## ACTIVITY
Copy out the listing exactly.

## TASK INPUTS
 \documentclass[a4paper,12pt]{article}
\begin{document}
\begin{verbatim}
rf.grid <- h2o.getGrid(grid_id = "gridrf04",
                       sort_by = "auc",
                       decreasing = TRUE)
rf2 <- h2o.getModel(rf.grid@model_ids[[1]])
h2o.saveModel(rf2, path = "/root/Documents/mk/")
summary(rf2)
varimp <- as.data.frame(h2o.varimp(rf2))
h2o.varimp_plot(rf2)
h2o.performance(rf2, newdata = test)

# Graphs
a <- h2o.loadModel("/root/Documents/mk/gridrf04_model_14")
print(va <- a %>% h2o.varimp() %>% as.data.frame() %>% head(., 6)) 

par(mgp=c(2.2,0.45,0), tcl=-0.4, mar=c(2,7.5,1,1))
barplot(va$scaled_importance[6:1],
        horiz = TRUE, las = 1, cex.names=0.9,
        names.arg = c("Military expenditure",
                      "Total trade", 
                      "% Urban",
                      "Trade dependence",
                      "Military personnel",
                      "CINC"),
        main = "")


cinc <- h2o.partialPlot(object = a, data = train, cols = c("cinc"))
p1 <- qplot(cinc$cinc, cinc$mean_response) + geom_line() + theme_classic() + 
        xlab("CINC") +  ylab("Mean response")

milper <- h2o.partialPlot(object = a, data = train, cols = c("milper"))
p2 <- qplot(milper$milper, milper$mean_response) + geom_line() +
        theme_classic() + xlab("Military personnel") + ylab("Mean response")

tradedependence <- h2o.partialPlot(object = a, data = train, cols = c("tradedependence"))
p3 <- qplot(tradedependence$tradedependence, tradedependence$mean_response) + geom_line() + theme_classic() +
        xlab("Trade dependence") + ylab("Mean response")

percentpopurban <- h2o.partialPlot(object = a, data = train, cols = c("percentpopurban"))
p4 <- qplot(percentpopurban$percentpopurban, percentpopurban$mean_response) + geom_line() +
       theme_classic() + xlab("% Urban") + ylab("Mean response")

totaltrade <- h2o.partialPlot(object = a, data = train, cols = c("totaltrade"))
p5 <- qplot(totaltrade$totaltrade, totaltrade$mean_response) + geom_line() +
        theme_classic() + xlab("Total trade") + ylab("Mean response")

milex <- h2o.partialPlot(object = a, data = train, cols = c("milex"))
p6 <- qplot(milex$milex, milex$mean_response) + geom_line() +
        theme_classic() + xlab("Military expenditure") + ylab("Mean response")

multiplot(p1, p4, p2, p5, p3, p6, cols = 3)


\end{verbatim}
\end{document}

## RESPONSE TO THIS TASK
 \documentclass[a4paper,12pt]{article}
\begin{document}
\begin{verbatim}
rf.grid <- h2o.getGrid(grid_id = "gridrf04",
                       sort_by = "auc",
                       decreasing = TRUE)
rf2 <- h2o.getModel(rf.grid@model_ids[[1]])
h2o.saveModel(rf2, path = "/root/Documents/mk/")
summary(rf2)
varimp <- as.data.frame(h2o.varimp(rf2))
h2o.varimp_plot(rf2)
h2o.performance(rf2, newdata = test)

# Graphs
a <- h2o.loadModel("/root/Documents/mk/gridrf04_model_14")
print(va <- a %>% h2o.varimp() %>% as.data.frame() %>% head(., 6)) 

par(mgp=c(2.2,0.45,0), tcl=-0.4, mar=c(2,7.5,1,1))
barplot(va$scaled_importance[6:1],
        horiz = TRUE, las = 1, cex.names=0.9,
        names.arg = c("Military expenditure",
                      "Total trade", 
                      "% Urban",
                      "Trade dependence",
                      "Military personnel",
                      "CINC"),
        main = "")


cinc <- h2o.partialPlot(object = a, data = train, cols = c("cinc"))
p1 <- qplot(cinc$cinc, cinc$mean_response) + geom_line() + theme_classic() + 
        xlab("CINC") +  ylab("Mean response")

milper <- h2o.partialPlot(object = a, data = train, cols = c("milper"))
p2 <- qplot(milper$milper, milper$mean_response) + geom_line() +
        theme_classic() + xlab("Military personnel") + ylab("Mean response")

tradedependence <- h2o.partialPlot(object = a, data = train, cols = c("tradedependence"))
p3 <- qplot(tradedependence$tradedependence, tradedependence$mean_response) + geom_line() + theme_classic() +
        xlab("Trade dependence") + ylab("Mean response")

percentpopurban <- h2o.partialPlot(object = a, data = train, cols = c("percentpopurban"))
p4 <- qplot(percentpopurban$percentpopurban, percentpopurban$mean_response) + geom_line() +
       theme_classic() + xlab("% Urban") + ylab("Mean response")

totaltrade <- h2o.partialPlot(object = a, data = train, cols = c("totaltrade"))
p5 <- qplot(totaltrade$totaltrade, totaltrade$mean_response) + geom_line() +
        theme_classic() + xlab("Total trade") + ylab("Mean response")

milex <- h2o.partialPlot(object = a, data = train, cols = c("milex"))
p6 <- qplot(milex$milex, milex$mean_response) + geom_line() +
        theme_classic() + xlab("Military expenditure") + ylab("Mean response")

multiplot(p1, p4, p2, p5, p3, p6, cols = 3)


\end{verbatim}
\end{document}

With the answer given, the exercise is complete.